Rajasic food is that which brings about over-activity or restlessness. Although Rajasic food can be very tasty, its consumption leads to hyperactivity, restlessness, anger, irritability, and sleeplessness. Some examples of Rajasic food are red meat, red lentils, toor lentils, white urad lentils, black and green gram, chickpeas, spices such as chilies and garlic, tea, coffee, tobacco, soda, alcohol, chocolate, sour apples, pickles, and redefined sugars.

3. Tamasic Food

You might have noticed that eating certain kinds of food makes you lethargic, they fall into the category of Tamasic food. Consumption of Tamasic food leads to the inertia of the body, dullness of the mind, confusion, and disorientation. Foods that contain artificial preservatives are also considered Tamasic. Examples of Tamasic food are meat, fish, onions, garlic, mushrooms, overripe and under-ripe fruits and vegetables, fermented foods like vinegar, bread, pastries, cakes, alcohol, and even leftovers and stale food are considered Tamasic.

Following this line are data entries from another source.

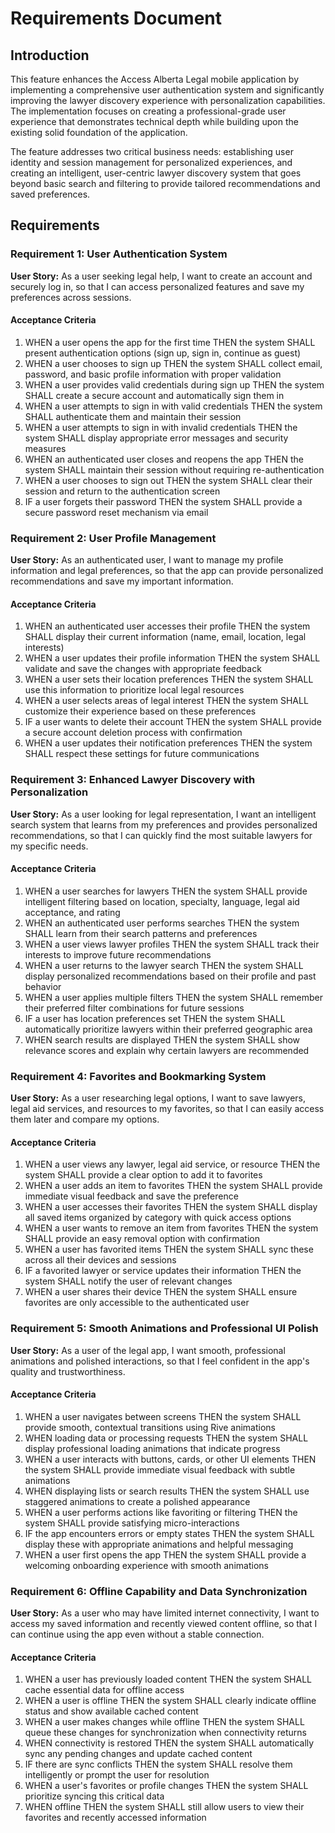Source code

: # Requirements Document

## Introduction

This feature enhances the Access Alberta Legal mobile application by implementing a comprehensive user authentication system and significantly improving the lawyer discovery experience with personalization capabilities. The implementation focuses on creating a professional-grade user experience that demonstrates technical depth while building upon the existing solid foundation of the application.

The feature addresses two critical business needs: establishing user identity and session management for personalized experiences, and creating an intelligent, user-centric lawyer discovery system that goes beyond basic search and filtering to provide tailored recommendations and saved preferences.

## Requirements

### Requirement 1: User Authentication System

**User Story:** As a user seeking legal help, I want to create an account and securely log in, so that I can access personalized features and save my preferences across sessions.

#### Acceptance Criteria

1. WHEN a user opens the app for the first time THEN the system SHALL present authentication options (sign up, sign in, continue as guest)
2. WHEN a user chooses to sign up THEN the system SHALL collect email, password, and basic profile information with proper validation
3. WHEN a user provides valid credentials during sign up THEN the system SHALL create a secure account and automatically sign them in
4. WHEN a user attempts to sign in with valid credentials THEN the system SHALL authenticate them and maintain their session
5. WHEN a user attempts to sign in with invalid credentials THEN the system SHALL display appropriate error messages and security measures
6. WHEN an authenticated user closes and reopens the app THEN the system SHALL maintain their session without requiring re-authentication
7. WHEN a user chooses to sign out THEN the system SHALL clear their session and return to the authentication screen
8. IF a user forgets their password THEN the system SHALL provide a secure password reset mechanism via email

### Requirement 2: User Profile Management

**User Story:** As an authenticated user, I want to manage my profile information and legal preferences, so that the app can provide personalized recommendations and save my important information.

#### Acceptance Criteria

1. WHEN an authenticated user accesses their profile THEN the system SHALL display their current information (name, email, location, legal interests)
2. WHEN a user updates their profile information THEN the system SHALL validate and save the changes with appropriate feedback
3. WHEN a user sets their location preferences THEN the system SHALL use this information to prioritize local legal resources
4. WHEN a user selects areas of legal interest THEN the system SHALL customize their experience based on these preferences
5. IF a user wants to delete their account THEN the system SHALL provide a secure account deletion process with confirmation
6. WHEN a user updates their notification preferences THEN the system SHALL respect these settings for future communications

### Requirement 3: Enhanced Lawyer Discovery with Personalization

**User Story:** As a user looking for legal representation, I want an intelligent search system that learns from my preferences and provides personalized recommendations, so that I can quickly find the most suitable lawyers for my specific needs.

#### Acceptance Criteria

1. WHEN a user searches for lawyers THEN the system SHALL provide intelligent filtering based on location, specialty, language, legal aid acceptance, and rating
2. WHEN an authenticated user performs searches THEN the system SHALL learn from their search patterns and preferences
3. WHEN a user views lawyer profiles THEN the system SHALL track their interests to improve future recommendations
4. WHEN a user returns to the lawyer search THEN the system SHALL display personalized recommendations based on their profile and past behavior
5. WHEN a user applies multiple filters THEN the system SHALL remember their preferred filter combinations for future sessions
6. IF a user has location preferences set THEN the system SHALL automatically prioritize lawyers within their preferred geographic area
7. WHEN search results are displayed THEN the system SHALL show relevance scores and explain why certain lawyers are recommended

### Requirement 4: Favorites and Bookmarking System

**User Story:** As a user researching legal options, I want to save lawyers, legal aid services, and resources to my favorites, so that I can easily access them later and compare my options.

#### Acceptance Criteria

1. WHEN a user views any lawyer, legal aid service, or resource THEN the system SHALL provide a clear option to add it to favorites
2. WHEN a user adds an item to favorites THEN the system SHALL provide immediate visual feedback and save the preference
3. WHEN a user accesses their favorites THEN the system SHALL display all saved items organized by category with quick access options
4. WHEN a user wants to remove an item from favorites THEN the system SHALL provide an easy removal option with confirmation
5. WHEN a user has favorited items THEN the system SHALL sync these across all their devices and sessions
6. IF a favorited lawyer or service updates their information THEN the system SHALL notify the user of relevant changes
7. WHEN a user shares their device THEN the system SHALL ensure favorites are only accessible to the authenticated user

### Requirement 5: Smooth Animations and Professional UI Polish

**User Story:** As a user of the legal app, I want smooth, professional animations and polished interactions, so that I feel confident in the app's quality and trustworthiness.

#### Acceptance Criteria

1. WHEN a user navigates between screens THEN the system SHALL provide smooth, contextual transitions using Rive animations
2. WHEN loading data or processing requests THEN the system SHALL display professional loading animations that indicate progress
3. WHEN a user interacts with buttons, cards, or other UI elements THEN the system SHALL provide immediate visual feedback with subtle animations
4. WHEN displaying lists or search results THEN the system SHALL use staggered animations to create a polished appearance
5. WHEN a user performs actions like favoriting or filtering THEN the system SHALL provide satisfying micro-interactions
6. IF the app encounters errors or empty states THEN the system SHALL display these with appropriate animations and helpful messaging
7. WHEN a user first opens the app THEN the system SHALL provide a welcoming onboarding experience with smooth animations

### Requirement 6: Offline Capability and Data Synchronization

**User Story:** As a user who may have limited internet connectivity, I want to access my saved information and recently viewed content offline, so that I can continue using the app even without a stable connection.

#### Acceptance Criteria

1. WHEN a user has previously loaded content THEN the system SHALL cache essential data for offline access
2. WHEN a user is offline THEN the system SHALL clearly indicate offline status and show available cached content
3. WHEN a user makes changes while offline THEN the system SHALL queue these changes for synchronization when connectivity returns
4. WHEN connectivity is restored THEN the system SHALL automatically sync any pending changes and update cached content
5. IF there are sync conflicts THEN the system SHALL resolve them intelligently or prompt the user for resolution
6. WHEN a user's favorites or profile changes THEN the system SHALL prioritize syncing this critical data
7. WHEN offline THEN the system SHALL still allow users to view their favorites and recently accessed information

Right after you’ve had a meal, it is advised that you sit in Vajrasana (Thunderbolt Pose) for 10-15 minutes. It is one of the few Asanas that can be practiced with a full stomach. Sitting in Vajrasana improves your digestion and makes you feel lighter. It helps even more if you meditate along with sitting in Vajrasana.

Today we discussed the first of the four aspects of holistic living according to the Yogic science which are Ahar (Food), Vihar (Recreation), Achar (routine), Vichar (thoughts). A balanced yogic diet will improve your health to a great extent and boost the benefits you are getting from practicing Asanas.